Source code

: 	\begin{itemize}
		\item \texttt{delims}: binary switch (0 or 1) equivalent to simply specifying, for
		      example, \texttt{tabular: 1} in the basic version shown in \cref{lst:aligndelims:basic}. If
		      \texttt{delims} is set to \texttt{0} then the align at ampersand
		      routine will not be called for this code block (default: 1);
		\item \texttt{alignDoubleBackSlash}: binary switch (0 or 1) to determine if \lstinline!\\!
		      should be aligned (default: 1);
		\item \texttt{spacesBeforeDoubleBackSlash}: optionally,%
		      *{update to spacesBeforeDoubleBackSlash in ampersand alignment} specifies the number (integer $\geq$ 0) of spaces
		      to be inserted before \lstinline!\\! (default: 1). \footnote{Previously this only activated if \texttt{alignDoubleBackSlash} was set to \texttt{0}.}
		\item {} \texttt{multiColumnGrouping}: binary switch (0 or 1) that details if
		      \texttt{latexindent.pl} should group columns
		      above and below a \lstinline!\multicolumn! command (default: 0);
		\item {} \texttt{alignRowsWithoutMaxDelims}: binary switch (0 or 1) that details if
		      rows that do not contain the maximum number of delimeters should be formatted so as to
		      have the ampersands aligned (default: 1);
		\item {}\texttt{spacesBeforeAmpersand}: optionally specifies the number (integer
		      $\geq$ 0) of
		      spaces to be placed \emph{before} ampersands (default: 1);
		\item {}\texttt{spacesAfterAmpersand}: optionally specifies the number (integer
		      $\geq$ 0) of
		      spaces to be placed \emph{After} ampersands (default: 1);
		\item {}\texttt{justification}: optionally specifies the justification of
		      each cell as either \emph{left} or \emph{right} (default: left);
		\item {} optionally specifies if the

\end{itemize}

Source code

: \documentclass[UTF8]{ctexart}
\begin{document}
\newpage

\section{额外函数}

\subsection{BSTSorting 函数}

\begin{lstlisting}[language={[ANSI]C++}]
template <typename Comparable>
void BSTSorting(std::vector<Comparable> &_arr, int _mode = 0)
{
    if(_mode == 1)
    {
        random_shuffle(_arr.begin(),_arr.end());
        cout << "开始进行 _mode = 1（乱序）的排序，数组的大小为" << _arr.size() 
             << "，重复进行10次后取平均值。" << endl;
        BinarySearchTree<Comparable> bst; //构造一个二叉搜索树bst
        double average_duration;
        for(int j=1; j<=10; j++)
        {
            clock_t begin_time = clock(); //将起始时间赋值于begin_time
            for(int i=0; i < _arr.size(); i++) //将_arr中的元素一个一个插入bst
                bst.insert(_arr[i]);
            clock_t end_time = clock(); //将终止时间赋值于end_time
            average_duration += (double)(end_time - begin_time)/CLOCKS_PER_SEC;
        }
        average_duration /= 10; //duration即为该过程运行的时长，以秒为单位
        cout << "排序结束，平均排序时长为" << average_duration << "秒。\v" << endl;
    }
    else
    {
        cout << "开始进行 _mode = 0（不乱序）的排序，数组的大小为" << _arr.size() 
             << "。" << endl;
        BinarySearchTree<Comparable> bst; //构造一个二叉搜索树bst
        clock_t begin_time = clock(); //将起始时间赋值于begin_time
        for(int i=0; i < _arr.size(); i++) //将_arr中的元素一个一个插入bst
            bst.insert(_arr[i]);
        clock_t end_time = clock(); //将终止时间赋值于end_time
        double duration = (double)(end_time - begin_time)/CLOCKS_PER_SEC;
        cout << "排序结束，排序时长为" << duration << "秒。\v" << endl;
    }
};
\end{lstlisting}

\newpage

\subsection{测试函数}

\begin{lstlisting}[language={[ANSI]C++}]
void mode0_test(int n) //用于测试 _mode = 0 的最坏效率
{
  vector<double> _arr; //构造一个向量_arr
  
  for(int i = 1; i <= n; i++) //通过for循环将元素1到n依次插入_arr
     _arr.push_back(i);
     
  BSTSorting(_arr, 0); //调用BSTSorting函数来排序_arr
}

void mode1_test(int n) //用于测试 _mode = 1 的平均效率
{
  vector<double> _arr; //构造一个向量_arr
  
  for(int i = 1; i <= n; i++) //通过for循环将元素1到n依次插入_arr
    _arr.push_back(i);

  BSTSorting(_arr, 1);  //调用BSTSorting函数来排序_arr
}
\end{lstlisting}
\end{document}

▬▬▬▬▬▬▬▬▬▬

### Work required:
Using the records above, find and show each line with the string "spacesBeforeDoubleBackSlash".

### Exercise output:
		\item \texttt{spacesBeforeDoubleBackSlash}: optionally,%
		      *{update to spacesBeforeDoubleBackSlash in ampersand alignment} specifies the number (integer $\geq$ 0) of spaces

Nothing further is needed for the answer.